**Exercise directions**
From the first line to the last, print the records exactly.

**Records for this task**
_ _ _ _ _ _ _

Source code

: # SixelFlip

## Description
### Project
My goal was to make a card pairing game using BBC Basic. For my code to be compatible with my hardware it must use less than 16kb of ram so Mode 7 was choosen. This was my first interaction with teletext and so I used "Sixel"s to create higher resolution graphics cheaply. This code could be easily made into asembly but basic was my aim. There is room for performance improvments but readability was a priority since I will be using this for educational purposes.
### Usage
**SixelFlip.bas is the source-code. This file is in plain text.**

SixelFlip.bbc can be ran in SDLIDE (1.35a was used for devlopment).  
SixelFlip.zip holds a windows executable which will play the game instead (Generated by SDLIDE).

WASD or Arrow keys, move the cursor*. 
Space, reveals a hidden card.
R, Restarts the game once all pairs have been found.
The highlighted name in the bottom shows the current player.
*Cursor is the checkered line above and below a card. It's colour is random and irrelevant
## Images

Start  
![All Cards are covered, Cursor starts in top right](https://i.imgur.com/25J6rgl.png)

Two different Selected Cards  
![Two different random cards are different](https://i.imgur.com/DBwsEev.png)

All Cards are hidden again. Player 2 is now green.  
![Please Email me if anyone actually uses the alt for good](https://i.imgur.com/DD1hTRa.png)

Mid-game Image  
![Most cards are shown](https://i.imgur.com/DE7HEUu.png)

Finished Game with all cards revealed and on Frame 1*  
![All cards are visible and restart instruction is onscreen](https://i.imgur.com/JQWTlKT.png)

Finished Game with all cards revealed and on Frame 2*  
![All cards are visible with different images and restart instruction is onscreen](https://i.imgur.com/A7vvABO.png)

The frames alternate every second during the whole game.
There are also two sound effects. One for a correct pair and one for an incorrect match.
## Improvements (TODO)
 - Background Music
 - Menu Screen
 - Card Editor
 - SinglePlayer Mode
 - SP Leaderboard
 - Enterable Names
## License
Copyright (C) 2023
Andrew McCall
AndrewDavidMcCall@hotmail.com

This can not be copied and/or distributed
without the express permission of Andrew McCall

_ _ _ _ _ _ _

**Answer for this exercise**
Source code

: # SixelFlip

## Description
### Project
My goal was to make a card pairing game using BBC Basic. For my code to be compatible with my hardware it must use less than 16kb of ram so Mode 7 was choosen. This was my first interaction with teletext and so I used "Sixel"s to create higher resolution graphics cheaply. This code could be easily made into asembly but basic was my aim. There is room for performance improvments but readability was a priority since I will be using this for educational purposes.
### Usage
**SixelFlip.bas is the source-code. This file is in plain text.**

SixelFlip.bbc can be ran in SDLIDE (1.35a was used for devlopment).  
SixelFlip.zip holds a windows executable which will play the game instead (Generated by SDLIDE).

WASD or Arrow keys, move the cursor*. 
Space, reveals a hidden card.
R, Restarts the game once all pairs have been found.
The highlighted name in the bottom shows the current player.
*Cursor is the checkered line above and below a card. It's colour is random and irrelevant
## Images

Start  
![All Cards are covered, Cursor starts in top right](https://i.imgur.com/25J6rgl.png)

Two different Selected Cards  
![Two different random cards are different](https://i.imgur.com/DBwsEev.png)

All Cards are hidden again. Player 2 is now green.  
![Please Email me if anyone actually uses the alt for good](https://i.imgur.com/DD1hTRa.png)

Mid-game Image  
![Most cards are shown](https://i.imgur.com/DE7HEUu.png)

Finished Game with all cards revealed and on Frame 1*  
![All cards are visible and restart instruction is onscreen](https://i.imgur.com/JQWTlKT.png)

Finished Game with all cards revealed and on Frame 2*  
![All cards are visible with different images and restart instruction is onscreen](https://i.imgur.com/A7vvABO.png)

The frames alternate every second during the whole game.
There are also two sound effects. One for a correct pair and one for an incorrect match.
## Improvements (TODO)
 - Background Music
 - Menu Screen
 - Card Editor
 - SinglePlayer Mode
 - SP Leaderboard
 - Enterable Names
## License
Copyright (C) 2023
Andrew McCall
AndrewDavidMcCall@hotmail.com

This can not be copied and/or distributed
without the express permission of Andrew McCall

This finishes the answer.